TASK TO COMPLETE
Please give back word for word the lines of the material below between the line containing "JOB_ROUTER_USE_DEPRECATED_ROUTER_ENTRIES = False" and the line containing "Older versions of HTCondor-CE set", inclusive.

GIVEN DATA
= = = = = = =

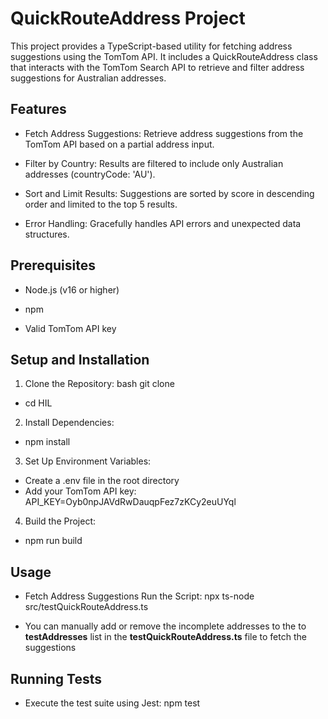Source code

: # QuickRouteAddress Project

This project provides a TypeScript-based utility for fetching address suggestions using the TomTom API. It includes a QuickRouteAddress class that interacts with the TomTom Search API to retrieve and filter address suggestions for Australian addresses.

## Features
* Fetch Address Suggestions: Retrieve address suggestions from the TomTom API based on a partial address input.

* Filter by Country: Results are filtered to include only Australian addresses (countryCode: 'AU').

* Sort and Limit Results: Suggestions are sorted by score in descending order and limited to the top 5 results.

* Error Handling: Gracefully handles API errors and unexpected data structures.

## Prerequisites
* Node.js (v16 or higher)

* npm

* Valid TomTom API key

## Setup and Installation

1. Clone the Repository: 
bash git clone <repository-url>
* cd HIL

2. Install Dependencies:
* npm install

3. Set Up Environment Variables:
* Create a .env file in the root directory
* Add your TomTom API key:
API_KEY=Oyb0npJAVdRwDauqpFez7zKCy2euUYql

4. Build the Project:
* npm run build

## Usage

* Fetch Address Suggestions
Run the Script: npx ts-node src/testQuickRouteAddress.ts

* You can manually add or remove the incomplete addresses to the to **testAddresses** list in the **testQuickRouteAddress.ts** file to fetch the suggestions

## Running Tests
* Execute the test suite using Jest:
npm test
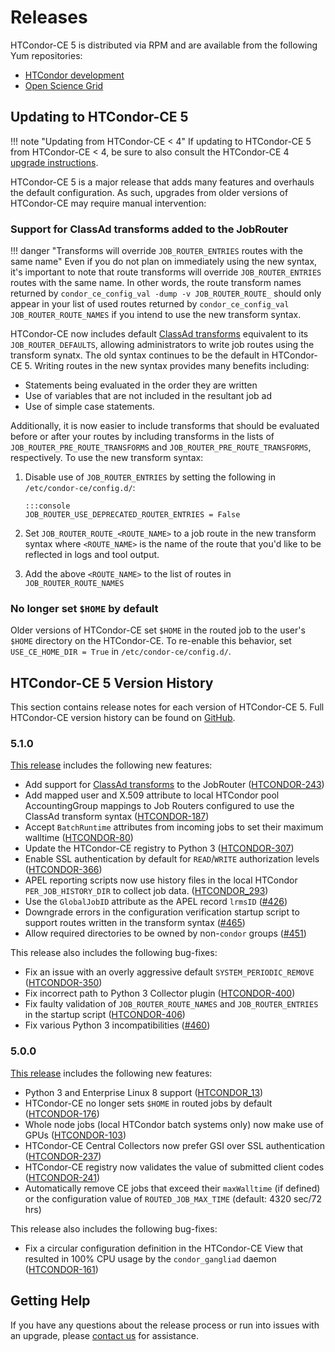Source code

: Releases
========

HTCondor-CE 5 is distributed via RPM and are available from the following Yum repositories:

- [HTCondor development](https://research.cs.wisc.edu/htcondor/yum/)
- [Open Science Grid](https://opensciencegrid.org/docs/common/yum/)


Updating to HTCondor-CE 5
-------------------------

!!! note "Updating from HTCondor-CE < 4"
    If updating to HTCondor-CE 5 from HTCondor-CE < 4, be sure to also consult the HTCondor-CE 4
    [upgrade instructions](../v4/releases.md#updating-to-htcondor-ce-4).

HTCondor-CE 5 is a major release that adds many features and overhauls the default configuration.
As such, upgrades from older versions of HTCondor-CE may require manual intervention:

### Support for ClassAd transforms added to the JobRouter ###

!!! danger "Transforms will override `JOB_ROUTER_ENTRIES` routes with the same name"
    Even if you do not plan on immediately using the new syntax, it's important to note that route transforms will
    override `JOB_ROUTER_ENTRIES` routes with the same name.
    In other words, the route transform names returned by `condor_ce_config_val -dump -v JOB_ROUTER_ROUTE_` should only
    appear in your list of used routes returned by `condor_ce_config_val JOB_ROUTER_ROUTE_NAMES` if you
    intend to use the new transform syntax.

HTCondor-CE now includes default [ClassAd transforms](https://htcondor.readthedocs.io/en/latest/misc-concepts/transforms.html)
equivalent to its `JOB_ROUTER_DEFAULTS`, allowing administrators to write job routes using the transform synatx.
The old syntax continues to be the default in HTCondor-CE 5.
Writing routes in the new syntax provides many benefits including:

-   Statements being evaluated in the order they are written
-   Use of variables that are not included in the resultant job ad
-   Use of simple case statements.

Additionally, it is now easier to include transforms that should be evaluated before or after your routes by including
transforms in the lists of `JOB_ROUTER_PRE_ROUTE_TRANSFORMS` and `JOB_ROUTER_PRE_ROUTE_TRANSFORMS`, respectively.
To use the new transform syntax:

1.  Disable use of `JOB_ROUTER_ENTRIES` by setting the following in `/etc/condor-ce/config.d/`:

        :::console
        JOB_ROUTER_USE_DEPRECATED_ROUTER_ENTRIES = False

1.  Set `JOB_ROUTER_ROUTE_<ROUTE_NAME>` to a job route in the new transform syntax where `<ROUTE_NAME>` is the name of
    the route that you'd like to be reflected in logs and tool output.

1.  Add the above `<ROUTE_NAME>` to the list of routes in `JOB_ROUTER_ROUTE_NAMES`

### No longer set `$HOME` by default ###

Older versions of HTCondor-CE set `$HOME` in the routed job to the user's `$HOME` directory on the HTCondor-CE.
To re-enable this behavior, set `USE_CE_HOME_DIR = True` in `/etc/condor-ce/config.d/`.

HTCondor-CE 5 Version History
-----------------------------

This section contains release notes for each version of HTCondor-CE 5.
Full HTCondor-CE version history can be found on [GitHub](https://github.com/htcondor/htcondor-ce/releases).

### 5.1.0 ###

[This release](https://github.com/htcondor/htcondor-ce/releases/tag/v5.1.0) includes the following new features:

-   Add support for [ClassAd transforms](https://htcondor.readthedocs.io/en/latest/misc-concepts/transforms.html)
    to the JobRouter ([HTCONDOR-243](https://opensciencegrid.atlassian.net/browse/HTCONDOR-243))
-   Add mapped user and X.509 attribute to local HTCondor pool AccountingGroup mappings to Job Routers configured to use
    the ClassAd transform syntax ([HTCONDOR-187](https://opensciencegrid.atlassian.net/browse/HTCONDOR-187))
-   Accept `BatchRuntime` attributes from incoming jobs to set their maximum walltime
    ([HTCONDOR-80](https://opensciencegrid.atlassian.net/browse/HTCONDOR-80))
-   Update the HTCondor-CE registry to Python 3
    ([HTCONDOR-307](https://opensciencegrid.atlassian.net/browse/HTCONDOR-307))
-   Enable SSL authentication by default for `READ`/`WRITE` authorization levels
    ([HTCONDOR-366](https://opensciencegrid.atlassian.net/browse/HTCONDOR-366))
-   APEL reporting scripts now use history files in the local HTCondor `PER_JOB_HISTORY_DIR` to collect job data.
    ([HTCONDOR_293](https://opensciencegrid.atlassian.net/browse/HTCONDOR-293))
-   Use the `GlobalJobID` attribute as the APEL record `lrmsID`
    ([#426](https://github.com/htcondor/htcondor-ce/pull/426))
-   Downgrade errors in the configuration verification startup script to support routes written in the transform syntax
    ([#465](https://github.com/htcondor/htcondor-ce/pull/465))
-   Allow required directories to be owned by non-`condor` groups
    ([#451](https://github.com/htcondor/htcondor-ce/pull/451/files))

This release also includes the following bug-fixes:

-   Fix an issue with an overly aggressive default `SYSTEM_PERIODIC_REMOVE`
    ([HTCONDOR-350](https://opensciencegrid.atlassian.net/browse/HTCONDOR-350))
-   Fix incorrect path to Python 3 Collector plugin
    ([HTCONDOR-400](https://opensciencegrid.atlassian.net/browse/HTCONDOR-400))
-   Fix faulty validation of `JOB_ROUTER_ROUTE_NAMES` and `JOB_ROUTER_ENTRIES` in the startup script
    ([HTCONDOR-406](https://opensciencegrid.atlassian.net/browse/HTCONDOR-406))
-   Fix various Python 3 incompatibilities
    ([#460](https://github.com/htcondor/htcondor-ce/pull/460))

### 5.0.0 ###

[This release](https://github.com/htcondor/htcondor-ce/releases/tag/v5.0.0) includes the following new features:

-   Python 3 and Enterprise Linux 8 support
    ([HTCONDOR_13](https://opensciencegrid.atlassian.net/browse/HTCONDOR-13))
-   HTCondor-CE no longer sets `$HOME` in routed jobs by default
    ([HTCONDOR-176](https://opensciencegrid.atlassian.net/browse/HTCONDOR-176))
-   Whole node jobs (local HTCondor batch systems only) now make use of GPUs
    ([HTCONDOR-103](https://opensciencegrid.atlassian.net/browse/HTCONDOR-103))
-   HTCondor-CE Central Collectors now prefer GSI over SSL authentication
    ([HTCONDOR-237](https://opensciencegrid.atlassian.net/browse/HTCONDOR-237))
-   HTCondor-CE registry now validates the value of submitted client codes
    ([HTCONDOR-241](https://opensciencegrid.atlassian.net/browse/HTCONDOR-241))
-   Automatically remove CE jobs that exceed their `maxWalltime` (if defined) or the configuration value of
    `ROUTED_JOB_MAX_TIME` (default: 4320 sec/72 hrs)

This release also includes the following bug-fixes:

-   Fix a circular configuration definition in the HTCondor-CE View that resulted in 100% CPU usage by the
    `condor_gangliad` daemon ([HTCONDOR-161](https://opensciencegrid.atlassian.net/browse/HTCONDOR-161))


Getting Help
------------

If you have any questions about the release process or run into issues with an upgrade, please
[contact us](../index.md#contact-us) for assistance.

= = = = = = =

EXERCISE SOLUTION
        JOB_ROUTER_USE_DEPRECATED_ROUTER_ENTRIES = False

1.  Set `JOB_ROUTER_ROUTE_<ROUTE_NAME>` to a job route in the new transform syntax where `<ROUTE_NAME>` is the name of
    the route that you'd like to be reflected in logs and tool output.

1.  Add the above `<ROUTE_NAME>` to the list of routes in `JOB_ROUTER_ROUTE_NAMES`

### No longer set `$HOME` by default ###

Older versions of HTCondor-CE set `$HOME` in the routed job to the user's `$HOME` directory on the HTCondor-CE.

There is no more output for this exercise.